There's a little mystery about The Young Messiah that suggests to me that there were problems during production. The one-sheet poster outside the theater says The Young Messiah is based on the novel Christ the Lord: Out of Egypt by best-selling vampire story writer Anne Rice, but I saw in the credits of the movie itself no mention of Anne Rice; so I bought a copy of the paperback and found in it two notes by Rice that described several years' worth of background study of Jesus and His times as well as testimony of Rice's sincere Christian belief and a notice for the second volume of what promises to be a many-volume biography of Jesus.

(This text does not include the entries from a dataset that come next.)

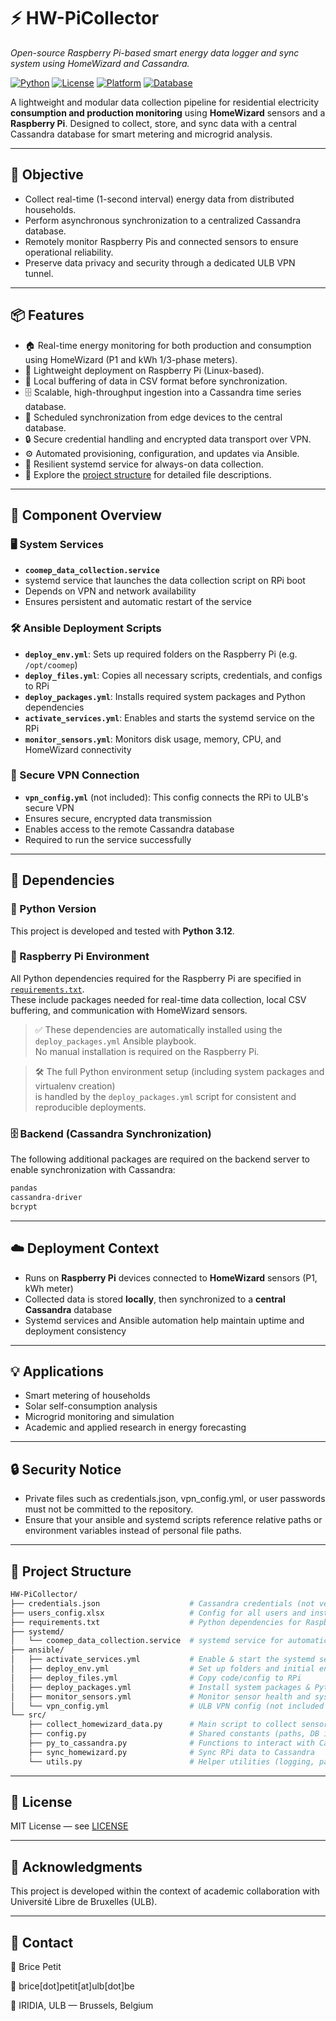 # ⚡ HW-PiCollector

*Open-source Raspberry Pi-based smart energy data logger and sync system using HomeWizard and Cassandra.*

[![Python](https://img.shields.io/badge/Python-3.12-blue.svg)](https://www.python.org/downloads/release/python-3120/)
[![License](https://img.shields.io/badge/License-MIT-green.svg)](./LICENSE)
[![Platform](https://img.shields.io/badge/Platform-Raspberry%20Pi-lightgrey.svg)](https://www.raspberrypi.com/)
[![Database](https://img.shields.io/badge/Database-Cassandra-blue.svg)](https://cassandra.apache.org/)

A lightweight and modular data collection pipeline for residential electricity **consumption and production monitoring** using **HomeWizard** sensors and a **Raspberry Pi**. Designed to collect, store, and sync data with a central Cassandra database for smart metering and microgrid analysis.

---

## 🎯 Objective
- Collect real-time (1-second interval) energy data from distributed households.
- Perform asynchronous synchronization to a centralized Cassandra database.
- Remotely monitor Raspberry Pis and connected sensors to ensure operational reliability.
- Preserve data privacy and security through a dedicated ULB VPN tunnel.

---

## 📦 Features

- 🏠 Real-time energy monitoring for both production and consumption using HomeWizard (P1 and kWh 1/3-phase meters).
- 🍓 Lightweight deployment on Raspberry Pi (Linux-based).
- 💾 Local buffering of data in CSV format before synchronization.
- 🗄️ Scalable, high-throughput ingestion into a Cassandra time series database.
- 📡 Scheduled synchronization from edge devices to the central database.
- 🔒 Secure credential handling and encrypted data transport over VPN.
- ⚙️ Automated provisioning, configuration, and updates via Ansible.
- 🔄 Resilient systemd service for always-on data collection.
- 🔧 Explore the [project structure](#project-structure) for detailed file descriptions.

---

## 🔌 Component Overview

### 🖥️ System Services

- **`coomep_data_collection.service`**
- systemd service that launches the data collection script on RPi boot
- Depends on VPN and network availability
- Ensures persistent and automatic restart of the service

### 🛠️ Ansible Deployment Scripts

- **`deploy_env.yml`**: Sets up required folders on the Raspberry Pi (e.g. `/opt/coomep`)
- **`deploy_files.yml`**: Copies all necessary scripts, credentials, and configs to RPi
- **`deploy_packages.yml`**: Installs required system packages and Python dependencies
- **`activate_services.yml`**: Enables and starts the systemd service on the RPi
- **`monitor_sensors.yml`**: Monitors disk usage, memory, CPU, and HomeWizard connectivity

### 🔐 Secure VPN Connection

- **`vpn_config.yml`** (not included): This config connects the RPi to ULB's secure VPN
- Ensures secure, encrypted data transmission
- Enables access to the remote Cassandra database
- Required to run the service successfully

---

## 💼 Dependencies

### 🐍 Python Version

This project is developed and tested with **Python 3.12**.

### 🍓 Raspberry Pi Environment

All Python dependencies required for the Raspberry Pi are specified in [`requirements.txt`](./requirements.txt).  
These include packages needed for real-time data collection, local CSV buffering, and communication with HomeWizard sensors.

> ✅ These dependencies are automatically installed using the `deploy_packages.yml` Ansible playbook.  
> No manual installation is required on the Raspberry Pi.

> 🛠️ The full Python environment setup (including system packages and virtualenv creation)  
> is handled by the `deploy_packages.yml` script for consistent and reproducible deployments.

### 🗄️ Backend (Cassandra Synchronization)

The following additional packages are required on the backend server to enable synchronization with Cassandra:

```txt
pandas
cassandra-driver
bcrypt
```

---

## ☁️ Deployment Context

- Runs on **Raspberry Pi** devices connected to **HomeWizard** sensors (P1, kWh meter)
- Collected data is stored **locally**, then synchronized to a **central Cassandra** database
- Systemd services and Ansible automation help maintain uptime and deployment consistency

---

## 💡 Applications

- Smart metering of households
- Solar self-consumption analysis
- Microgrid monitoring and simulation
- Academic and applied research in energy forecasting

---

## 🔒 Security Notice

- Private files such as credentials.json, vpn_config.yml, or user passwords must not be committed to the repository.
- Ensure that your ansible and systemd scripts reference relative paths or environment variables instead of personal file paths.

---

## 📁 Project Structure

```bash
HW-PiCollector/
├── credentials.json                    # Cassandra credentials (not versioned)
├── users_config.xlsx                   # Config for all users and installations
├── requirements.txt                    # Python dependencies for Raspberry Pi
├── systemd/
│   └── coomep_data_collection.service  # systemd service for automatic data collection
├── ansible/
│   ├── activate_services.yml           # Enable & start the systemd service
│   ├── deploy_env.yml                  # Set up folders and initial environment
│   ├── deploy_files.yml                # Copy code/config to RPi
│   ├── deploy_packages.yml             # Install system packages & Python deps
│   ├── monitor_sensors.yml             # Monitor sensor health and system metrics
│   └── vpn_config.yml                  # ULB VPN config (not included for security)
└── src/
    ├── collect_homewizard_data.py      # Main script to collect sensor data (runs on RPi)
    ├── config.py                       # Shared constants (paths, DB info)
    ├── py_to_cassandra.py              # Functions to interact with Cassandra
    ├── sync_homewizard.py              # Sync RPi data to Cassandra
    └── utils.py                        # Helper utilities (logging, parsing, etc.)
```

---

## 📃 License

MIT License — see [LICENSE](./LICENSE)

---

## 🤝 Acknowledgments

This project is developed within the context of academic collaboration with Université Libre de Bruxelles (ULB).

---

## 📧 Contact

👤 Brice Petit

📧 brice\[dot\]petit\[at\]ulb\[dot\]be

📍 IRIDIA, ULB — Brussels, Belgium
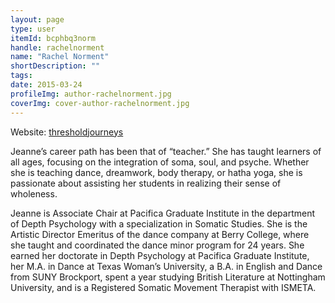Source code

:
```yaml
---
layout: page
type: user
itemId: bcphbq3norm
handle: rachelnorment
name: "Rachel Norment"
shortDescription: ""
tags:
date: 2015-03-24
profileImg: author-rachelnorment.jpg
coverImg: cover-author-rachelnorment.jpg
---
```

Website: [thresholdjourneys](https://thresholdjourneys.squarespace.com)

Jeanne’s career path has been that of “teacher.” She has taught learners of all ages, focusing on the integration of soma, soul, and psyche. Whether she is teaching dance, dreamwork, body therapy, or hatha yoga, she is passionate about assisting her students in realizing their sense of wholeness. 

Jeanne is Associate Chair at Pacifica Graduate Institute in the department of Depth Psychology with a specialization in Somatic Studies. She is the Artistic Director Emeritus of the dance company at Berry College, where she taught and coordinated the dance minor program for 24 years. She earned her doctorate in Depth Psychology at Pacifica Graduate Institute, her M.A. in Dance at Texas Woman’s University, a B.A. in English and Dance from SUNY Brockport, spent a year studying British Literature at Nottingham University, and is a Registered Somatic Movement Therapist with ISMETA.

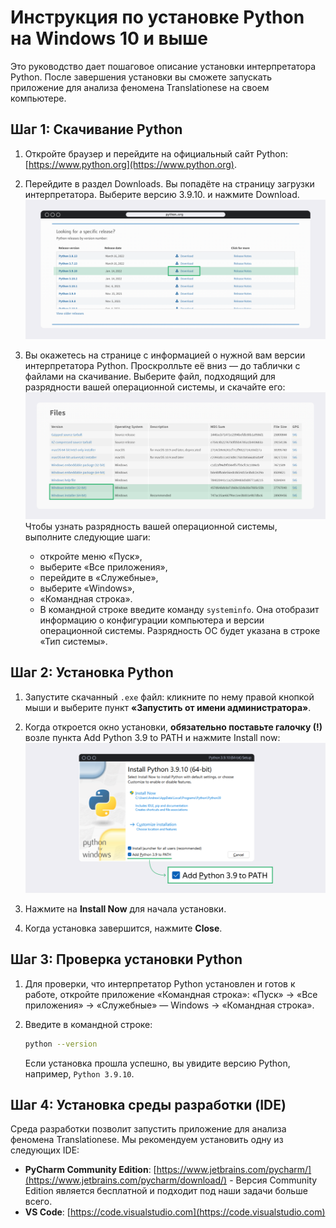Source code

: 
# Инструкция по установке Python на Windows 10 и выше

Это руководство дает пошаговое описание установки интерпретатора Python. После завершения установки вы сможете запускать приложение для анализа феномена Translationese на своем компьютере.

## Шаг 1: Скачивание Python

1. Откройте браузер и перейдите на официальный сайт Python: [https://www.python.org](https://www.python.org).


2. Перейдите в раздел Downloads. Вы попадёте на страницу загрузки интерпретатора.  Выберите версию 3.9.10. и нажмите Download.
![img.png](tools/core/images/img.png)


3. Вы окажетесь на странице с информацией о нужной вам версии интерпретатора Python. Проскролльте её вниз — до таблички с файлами на скачивание. Выберите файл, подходящий для разрядности вашей операционной системы, и скачайте его:
![img_1.png](tools/core/images/img_1.png)
Чтобы узнать разрядность вашей операционной системы, выполните следующие шаги:
   - откройте меню «Пуск»,
   - выберите «Все приложения»,
   - перейдите в «Служебные»,
   - выберите «Windows», 
   - «Командная строка». 
   - В командной строке введите команду `systeminfo`. Она отобразит информацию о конфигурации компьютера и версии операционной системы. Разрядность ОС будет указана в строке «Тип системы».

## Шаг 2: Установка Python

1. Запустите скачанный `.exe` файл: кликните по нему правой кнопкой мыши и выберите пункт **«Запустить от имени администратора»**. 


2. Когда откроется окно установки, **обязательно поставьте галочку (!)** возле пункта Add Python 3.9 to PATH и нажмите Install now:
![img.png](tools/core/images/img_path.png)


3. Нажмите на **Install Now** для начала установки. 


4. Когда установка завершится, нажмите  **Close**.

## Шаг 3: Проверка установки Python

1. Для проверки, что интерпретатор Python установлен и готов к работе, откройте приложение «Командная строка»: 
«Пуск» → «Все приложения» → «Служебные» — Windows → «Командная строка».


2. Введите в командной строке:

   ```bash
   python --version
   ```

   Если установка прошла успешно, вы увидите версию Python, например, `Python 3.9.10`.

## Шаг 4: Установка среды разработки (IDE)

Среда разработки позволит запустить приложение для анализа феномена Translationese. Мы рекомендуем установить одну из следующих IDE:

- **PyCharm Community Edition**: [https://www.jetbrains.com/pycharm/](https://www.jetbrains.com/pycharm/download/) - Версия Community Edition является бесплатной и подходит под наши задачи больше всего.
- **VS Code**: [https://code.visualstudio.com](https://code.visualstudio.com)
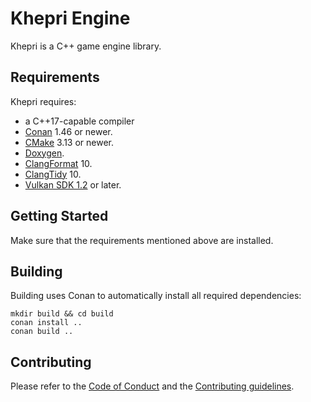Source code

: # Khepri Engine

Khepri is a C++ game engine library.

## Requirements

Khepri requires:

* a C++17-capable compiler
* [Conan](https://conan.io/) 1.46 or newer.
* [CMake](https://cmake.org/) 3.13 or newer.
* [Doxygen](https://www.doxygen.nl/).
* [ClangFormat](https://clang.llvm.org/docs/ClangFormat.html) 10.
* [ClangTidy](https://clang.llvm.org/extra/clang-tidy/) 10.
* [Vulkan SDK 1.2](https://vulkan.lunarg.com/sdk/home) or later.

## Getting Started

Make sure that the requirements mentioned above are installed.

## Building

Building uses Conan to automatically install all required dependencies:
```
mkdir build && cd build
conan install ..
conan build ..
```

## Contributing
Please refer to the [Code of Conduct](CODE_OF_CONDUCT.md) and the [Contributing guidelines](CONTRIBUTING.md).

The credits in the movie city no historical authority whatsoever, and I would have expected the producers to have used the name of as popular a writer as Anne Rice, unless Rice herself wanted her name kept off the project.

Which she might well have wanted to do.

Jesus is played by a supposed seven-year-old who shows no acting talent to speak of and is badly cast; he is obviously not a Mediterranean type, his fair skin would surely crinkle under a desert sun, and he's so delicately pretty that I at first wondered why Christ was being played by a little girl. The novel pretends to be written by Christ in his later years, which enables Rice to reveal His thoughts to a degree the movie can't approximate, and this raises serious questions the novel at least tries to answer. Most importantly, since Jesus is already building a record for raising the dead and giving sight to the blind, why has He never been told the story of his miraculous birth?